[Start of Attachment]

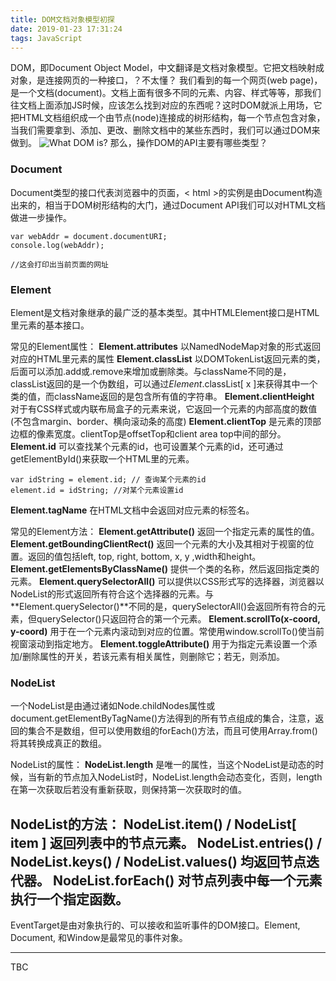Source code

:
 ```yaml
---
title: DOM文档对象模型初探
date: 2019-01-23 17:31:24
tags: JavaScript
---
```

DOM，即Document Object Model，中文翻译是文档对象模型。它把文档映射成对象，是连接网页的一种接口，？不太懂？
我们看到的每一个网页(web page)，是一个文档(document)。文档上面有很多不同的元素、内容、样式等等，那我们往文档上面添加JS时候，应该怎么找到对应的东西呢？这时DOM就派上用场，它把HTML文档组织成一个由节点(node)连接成的树形结构，每一个节点包含对象，当我们需要拿到、添加、更改、删除文档中的某些东西时，我们可以通过DOM来做到。
![What DOM is?](https://i.loli.net/2019/01/26/5c4bbe45837a9.png)
那么，操作DOM的API主要有哪些类型？

### Document
Document类型的接口代表浏览器中的页面，< html >的实例是由Document构造出来的，相当于DOM树形结构的大门，通过Document API我们可以对HTML文档做进一步操作。
```
var webAddr = document.documentURI;
console.log(webAddr);

//这会打印出当前页面的网址
```

### Element
Element是文档对象继承的最广泛的基本类型。其中HTMLElement接口是HTML里元素的基本接口。

常见的Element属性：
**Element.attributes** 以NamedNodeMap对象的形式返回对应的HTML里元素的属性
**Element.classList** 以DOMTokenList返回元素的类，后面可以添加.add或.remove来增加或删除类。与className不同的是，classList返回的是一个伪数组，可以通过*Element*.classList[ x ]来获得其中一个类的值，而className返回的是包含所有值的字符串。
**Element.clientHeight** 对于有CSS样式或内联布局盒子的元素来说，它返回一个元素的内部高度的数值(不包含margin、border、横向滚动条的高度)
**Element.clientTop** 是元素的顶部边框的像素宽度。clientTop是offsetTop和client area top中间的部分。
**Element.id** 可以查找某个元素的id，也可设置某个元素的id，还可通过getElementById()来获取一个HTML里的元素。
```
var idString = element.id; // 查询某个元素的id
element.id = idString; //对某个元素设置id
```
**Element.tagName** 在HTML文档中会返回对应元素的标签名。

常见的Element方法：
**Element.getAttribute()** 返回一个指定元素的属性的值。
**Element.getBoundingClientRect()** 返回一个元素的大小及其相对于视窗的位置。返回的值包括left, top, right, bottom, x, y ,width和height。
**Element.getElementsByClassName()** 提供一个类的名称，然后返回指定类的元素。
**Element.querySelectorAll()** 可以提供以CSS形式写的选择器，浏览器以NodeList的形式返回所有符合这个选择器的元素。与**Element.querySelector()**不同的是，querySelectorAll()会返回所有符合的元素，但querySelector()只返回符合的第一个元素。
**Element.scrollTo(x-coord, y-coord)** 用于在一个元素内滚动到对应的位置。常使用window.scrollTo()使当前视窗滚动到指定地方。
**Element.toggleAttribute()** 用于为指定元素设置一个添加/删除属性的开关，若该元素有相关属性，则删除它；若无，则添加。

### NodeList
一个NodeList是由通过诸如Node.childNodes属性或document.getElementByTagName()方法得到的所有节点组成的集合，注意，返回的集合不是数组，但可以使用数组的forEach()方法，而且可使用Array.from()将其转换成真正的数组。

NodeList的属性：
**NodeList.length** 是唯一的属性，当这个NodeList是动态的时候，当有新的节点加入NodeList时，NodeList.length会动态变化，否则，length在第一次获取后若没有重新获取，则保持第一次获取时的值。

NodeList的方法：
**NodeList.item() / NodeList[ item ]** 返回列表中的节点元素。
**NodeList.entries() / NodeList.keys() / NodeList.values()** 均返回节点迭代器。
**NodeList.forEach()** 对节点列表中每一个元素执行一个指定函数。
---
EventTarget是由对象执行的、可以接收和监听事件的DOM接口。Element, Document, 和Window是最常见的事件对象。

---
TBC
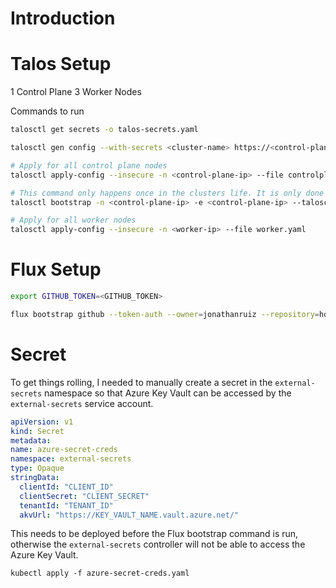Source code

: # Introduction

# Talos Setup

1 Control Plane
3 Worker Nodes

Commands to run

```bash
talosctl get secrets -o talos-secrets.yaml

talosctl gen config --with-secrets <cluster-name> https://<control-plane-ip>:6443

# Apply for all control plane nodes
talosctl apply-config --insecure -n <control-plane-ip> --file controlplane.yaml

# This command only happens once in the clusters life. It is only done for the first control plane node. Do not apply for future control plane nodes, let alone worker nodes.
talosctl bootstrap -n <control-plane-ip> -e <control-plane-ip> --talosconfig ./talosconfig

# Apply for all worker nodes
talosctl apply-config --insecure -n <worker-ip> --file worker.yaml
```

# Flux Setup

```bash
export GITHUB_TOKEN=<GITHUB_TOKEN>

flux bootstrap github --token-auth --owner=jonathanruiz --repository=homelab --branch=main --path=./clusters/staging --personal

```

# Secret

To get things rolling, I needed to manually create a secret in the `external-secrets` namespace so that Azure Key Vault can be accessed by the `external-secrets` service account.

```yaml
apiVersion: v1
kind: Secret
metadata:
name: azure-secret-creds
namespace: external-secrets
type: Opaque
stringData:
  clientId: "CLIENT_ID"
  clientSecret: "CLIENT_SECRET"
  tenantId: "TENANT_ID"
  akvUrl: "https://KEY_VAULT_NAME.vault.azure.net/"
```

This needs to be deployed before the Flux bootstrap command is run, otherwise the `external-secrets` controller will not be able to access the Azure Key Vault.

```
kubectl apply -f azure-secret-creds.yaml
```

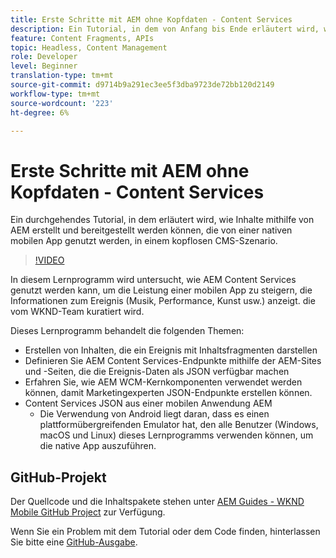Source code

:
 ```yaml
---
title: Erste Schritte mit AEM ohne Kopfdaten - Content Services
description: Ein Tutorial, in dem von Anfang bis Ende erläutert wird, wie Inhalte mithilfe von AEM Headless aufgebaut und bereitgestellt werden können.
feature: Content Fragments, APIs
topic: Headless, Content Management
role: Developer
level: Beginner
translation-type: tm+mt
source-git-commit: d9714b9a291ec3ee5f3dba9723de72bb120d2149
workflow-type: tm+mt
source-wordcount: '223'
ht-degree: 6%

---
```



# Erste Schritte mit AEM ohne Kopfdaten - Content Services

Ein durchgehendes Tutorial, in dem erläutert wird, wie Inhalte mithilfe von AEM erstellt und bereitgestellt werden können, die von einer nativen mobilen App genutzt werden, in einem kopflosen CMS-Szenario.

>[!VIDEO](https://video.tv.adobe.com/v/28315/?quality=12&learn=on)

In diesem Lernprogramm wird untersucht, wie AEM Content Services genutzt werden kann, um die Leistung einer mobilen App zu steigern, die Informationen zum Ereignis (Musik, Performance, Kunst usw.) anzeigt. die vom WKND-Team kuratiert wird.

Dieses Lernprogramm behandelt die folgenden Themen:

* Erstellen von Inhalten, die ein Ereignis mit Inhaltsfragmenten darstellen
* Definieren Sie AEM Content Services-Endpunkte mithilfe der AEM-Sites und -Seiten, die die Ereignis-Daten als JSON verfügbar machen
* Erfahren Sie, wie AEM WCM-Kernkomponenten verwendet werden können, damit Marketingexperten JSON-Endpunkte erstellen können.
* Content Services JSON aus einer mobilen Anwendung AEM
   * Die Verwendung von Android liegt daran, dass es einen plattformübergreifenden Emulator hat, den alle Benutzer (Windows, macOS und Linux) dieses Lernprogramms verwenden können, um die native App auszuführen.

## GitHub-Projekt

Der Quellcode und die Inhaltspakete stehen unter [AEM Guides - WKND Mobile GitHub Project](https://github.com/adobe/aem-guides-wknd-mobile) zur Verfügung.

Wenn Sie ein Problem mit dem Tutorial oder dem Code finden, hinterlassen Sie bitte eine [GitHub-Ausgabe](https://github.com/adobe/aem-guides-wknd-mobile/issues).
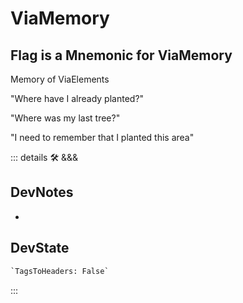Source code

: 
# <neuro>ViaMemory</neuro>

## Flag is a Mnemonic for ViaMemory

Memory of ViaElements

"Where have I already planted?"

"Where was my last tree?"

"I need to remember that I planted this area"

::: details 🛠 <dev>&&&</dev>

## DevNotes

-

## DevState

```py
`TagsToHeaders: False`
```

:::
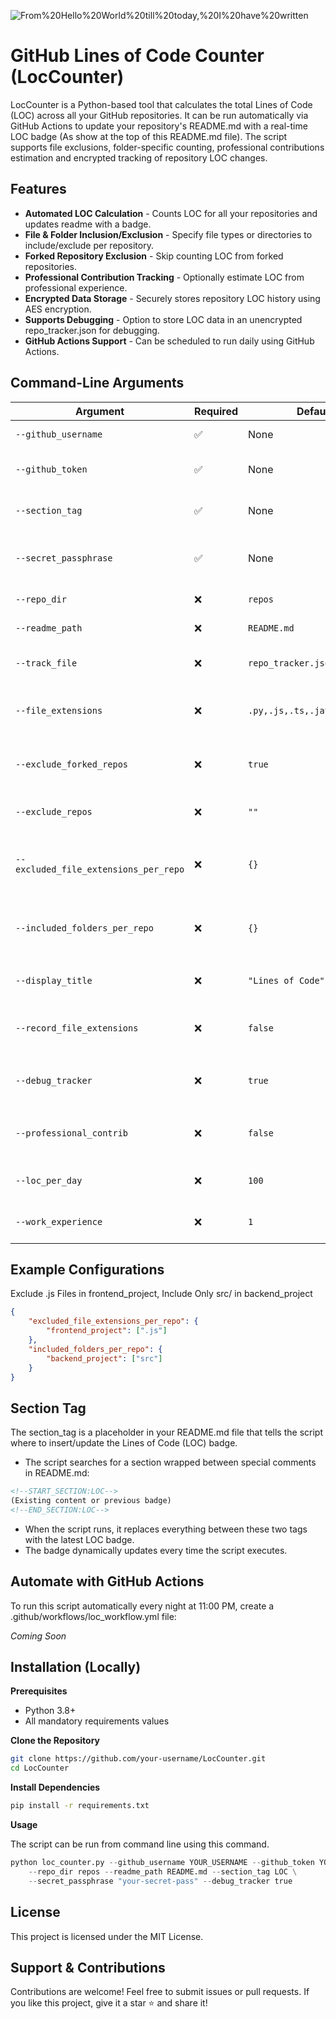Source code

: <!--START_SECTION:locTag-->

![From%20Hello%20World%20till%20today,%20I%20have%20written](https://img.shields.io/badge/From%20Hello%20World%20till%20today,%20I%20have%20written-172081-blue)

<!--END_SECTION:locTag-->

# GitHub Lines of Code Counter (LocCounter)

LocCounter is a Python-based tool that calculates the total Lines of Code (LOC) across all your GitHub repositories. It can be run automatically via GitHub Actions to update your repository's README.md with a real-time LOC badge (As show at the top of this README.md file). The script supports file exclusions, folder-specific counting, professional contributions estimation and encrypted tracking of repository LOC changes.

## Features

- **Automated LOC Calculation** - Counts LOC for all your repositories and updates readme with a badge.
- **File & Folder Inclusion/Exclusion** - Specify file types or directories to include/exclude per repository.
- **Forked Repository Exclusion** - Skip counting LOC from forked repositories.
- **Professional Contribution Tracking** - Optionally estimate LOC from professional experience.
- **Encrypted Data Storage** - Securely stores repository LOC history using AES encryption.
- **Supports Debugging** - Option to store LOC data in an unencrypted repo_tracker.json for debugging.
- **GitHub Actions Support** - Can be scheduled to run daily using GitHub Actions.

## Command-Line Arguments

| Argument | Required | Default | Description |
|----------|----------|---------|-------------|
| `--github_username` | ✅ | None | Your GitHub username. |
| `--github_token` | ✅ | None | GitHub **Personal Access Token (PAT)** for authentication. |
| `--section_tag` | ✅ | None | The tag in `README.md` where the LOC badge will be placed. |
| `--secret_passphrase` | ✅ | None | Passphrase for encrypting and decrypting LOC tracking data. |
| `--repo_dir` | ❌ | `repos` | Directory to clone repositories. |
| `--readme_path` | ❌ | `README.md` | Path to the `README.md` file to update. |
| `--track_file` | ❌ | `repo_tracker.json` | File to store encrypted LOC tracking data. |
| `--file_extensions` | ❌ | `.py,.js,.ts,.java,.cpp,.md` | Comma-separated list of file extensions to include in LOC count. |
| `--exclude_forked_repos` | ❌ | `true` | Exclude forked repositories from LOC calculations (true/false). |
| `--exclude_repos` | ❌ | `""` | Comma-separated list of repositories to exclude. |
| `--excluded_file_extensions_per_repo` | ❌ | `{}` | JSON defining file types to exclude per repo (e.g., `{"frontend_project": [".js"]}`). |
| `--included_folders_per_repo` | ❌ | `{}` | JSON defining folders to include per repo (e.g., `{"backend_project": ["src"]}`). |
| `--display_title` | ❌ | `"Lines of Code"` | Title displayed in the LOC badge (e.g., `"Total LOC"`). |
| `--record_file_extensions` | ❌ | `false` | Enable tracking of unique file extensions found in repositories. |
| `--debug_tracker` | ❌ | `true` | Save an unencrypted `repo_tracker.json` for debugging (true/false). |
| `--professional_contrib` | ❌ | `false` | Include estimated professional contributions in the LOC count. |
| `--loc_per_day` | ❌ | `100` | Estimated number of lines of code written per workday. |
| `--work_experience` | ❌ | `1` | Number of years of professional experience. |

## Example Configurations

Exclude .js Files in frontend_project, Include Only src/ in backend_project

```json
{
    "excluded_file_extensions_per_repo": {
        "frontend_project": [".js"]
    },
    "included_folders_per_repo": {
        "backend_project": ["src"]
    }
}
```

## Section Tag

The section_tag is a placeholder in your README.md file that tells the script where to insert/update the Lines of Code (LOC) badge.

- The script searches for a section wrapped between special comments in README.md:

```md
<!--START_SECTION:LOC-->
(Existing content or previous badge)
<!--END_SECTION:LOC-->
```

- When the script runs, it replaces everything between these two tags with the latest LOC badge.
- The badge dynamically updates every time the script executes.

## Automate with GitHub Actions

To run this script automatically every night at 11:00 PM, create a .github/workflows/loc_workflow.yml file:

*Coming Soon*

## Installation (Locally)

**Prerequisites**

- Python 3.8+
- All mandatory requirements values

**Clone the Repository**

```sh
git clone https://github.com/your-username/LocCounter.git
cd LocCounter
```

**Install Dependencies**

```sh
pip install -r requirements.txt
```

**Usage**

The script can be run from command line using this command.

```python
python loc_counter.py --github_username YOUR_USERNAME --github_token YOUR_GITHUB_PAT \
    --repo_dir repos --readme_path README.md --section_tag LOC \
    --secret_passphrase "your-secret-pass" --debug_tracker true
```

## License

This project is licensed under the MIT License.

## Support & Contributions

Contributions are welcome! Feel free to submit issues or pull requests.
If you like this project, give it a star ⭐ and share it!
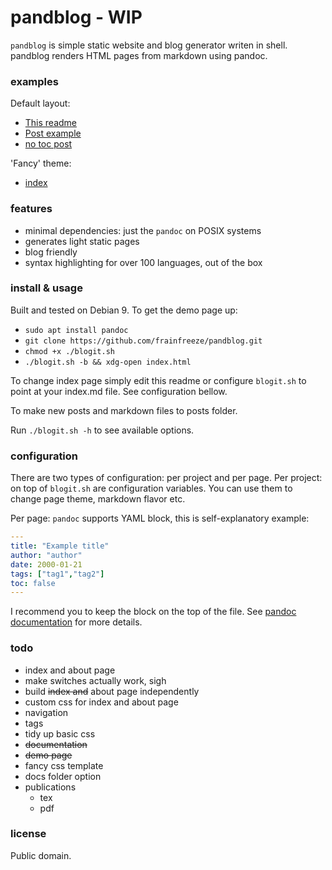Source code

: # pandblog - WIP
`pandblog` is simple static website and blog generator writen in shell. pandblog renders HTML pages from markdown using pandoc.

### examples
Default layout:
- [This readme](https://frainfreeze.github.io/pandblog/)
- [Post example](https://frainfreeze.github.io/pandblog/posts/post0.html)
- [no toc post](https://frainfreeze.github.io/pandblog/posts/post1.html)
  
'Fancy' theme:
- [index](nolink)

### features
- minimal dependencies: just the `pandoc` on POSIX systems
- generates light static pages
- blog friendly
- syntax highlighting for over 100 languages, out of the box

### install & usage
Built and tested on Debian 9. To get the demo page up:
- `sudo apt install pandoc`
- `git clone https://github.com/frainfreeze/pandblog.git`
- `chmod +x ./blogit.sh`
- `./blogit.sh -b && xdg-open index.html`

To change index page simply edit this readme or configure `blogit.sh` 
to point at your index.md file. See configuration bellow.

To make new posts and markdown files to posts folder.

Run `./blogit.sh -h` to see available options.

### configuration
There are two types of configuration: per project and per page.
Per project: on top of `blogit.sh` are configuration variables.
You can use them to change page theme, markdown flavor etc.

Per page: `pandoc` supports YAML block, this is self-explanatory example:

```yaml
---
title: "Example title"
author: "author"
date: 2000-01-21
tags: ["tag1","tag2"]
toc: false
---
```

I recommend you to keep the block on the top of the file. 
See [pandoc documentation](https://pandoc.org/MANUAL.html#extension-yaml_metadata_block) for more details.

### todo
- index and about page
- make switches actually work, sigh
- build ~~index and~~ about page independently
- custom css for index and about page
- navigation
- tags
- tidy up basic css
- ~~documentation~~
- ~~demo page~~
- fancy css template
- docs folder option
- publications
    - tex
    - pdf

### license
Public domain.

[End of Attachment]

Assignment.
Search the data above for the word "static", then gather each line in which it appears.

Answer area.
`pandblog` is simple static website and blog generator writen in shell. pandblog renders HTML pages from markdown using pandoc.
- generates light static pages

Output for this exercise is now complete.